The Corporate Climate also influences the consistency, efficiency, and effectiveness of your products and services which:
- Causes customers to love you or hate you,
- Adds or reduces your sales and expenses, and
- Improves or reduces your level of employee engagement.
So, a positive Corporate Climate = a strong bottom line.
It’s Not Easy, But It’s Possible
Creating a positive, vibrant, and successful Corporate Climate is not easy, and yet – it’s possible!

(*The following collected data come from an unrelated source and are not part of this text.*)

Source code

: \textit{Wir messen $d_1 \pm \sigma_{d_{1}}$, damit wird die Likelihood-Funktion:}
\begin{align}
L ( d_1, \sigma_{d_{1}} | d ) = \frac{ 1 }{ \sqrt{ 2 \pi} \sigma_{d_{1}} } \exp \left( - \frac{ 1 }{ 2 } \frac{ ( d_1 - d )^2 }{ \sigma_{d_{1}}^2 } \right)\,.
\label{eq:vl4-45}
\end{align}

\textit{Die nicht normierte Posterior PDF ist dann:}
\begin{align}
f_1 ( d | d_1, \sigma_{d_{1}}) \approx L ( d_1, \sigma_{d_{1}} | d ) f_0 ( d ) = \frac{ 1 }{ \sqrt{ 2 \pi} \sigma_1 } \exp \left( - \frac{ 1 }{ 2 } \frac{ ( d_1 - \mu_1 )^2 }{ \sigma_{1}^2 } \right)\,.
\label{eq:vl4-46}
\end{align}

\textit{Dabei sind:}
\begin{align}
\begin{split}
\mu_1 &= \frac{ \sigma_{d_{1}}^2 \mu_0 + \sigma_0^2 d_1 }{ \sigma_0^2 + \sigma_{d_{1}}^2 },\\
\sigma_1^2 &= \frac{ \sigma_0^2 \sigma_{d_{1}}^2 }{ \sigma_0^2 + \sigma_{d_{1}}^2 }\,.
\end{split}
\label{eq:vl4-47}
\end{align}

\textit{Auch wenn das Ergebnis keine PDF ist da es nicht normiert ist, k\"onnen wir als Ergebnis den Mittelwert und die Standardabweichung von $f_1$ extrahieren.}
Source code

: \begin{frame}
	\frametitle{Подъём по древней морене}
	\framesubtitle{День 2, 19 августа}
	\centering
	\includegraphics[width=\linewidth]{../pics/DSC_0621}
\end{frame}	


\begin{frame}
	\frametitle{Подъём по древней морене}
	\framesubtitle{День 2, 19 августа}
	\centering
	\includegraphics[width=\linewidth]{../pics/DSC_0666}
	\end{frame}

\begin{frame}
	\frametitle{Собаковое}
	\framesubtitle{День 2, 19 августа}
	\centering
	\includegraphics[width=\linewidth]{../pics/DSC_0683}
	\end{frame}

Step One: Assess your Corporate Climate of your team, department, or the whole company. Consider the four categories we discussed:
- People: How is our employee engagement? Do we have people that are positively or negatively influencing the Climate? Do we promote or coach those people accordingly?
- Policies & Processes: When was the last time our policies were updated? What do we expect from our people? How do we treat them and each other? Do we have documented business processes? How long ago were they examined? Could we do better? Be more efficient?
- Traditions: Are our traditions entrenched in the right areas and challenged in others? What high level traditions do we share and talk about? Do we know what traditions exist at the team level? Do those traditions represent what we are trying to do at the Corporate level?
- Values: Would our employees be able to state what we value as an organization? Would our customers agree that we demonstrate our values? Have we ever defined what we value?
Step Two: Which of the areas above is the most pressing? Engage people in answering that question, and brainstorm some different answers and impacts.
Step Three: Start with one thing. Measure how it is now, take some focused action, and measure it again in six months. If there’s no change, go back to step two!
Your Corporate Climate is important. Take some time to assess yours today.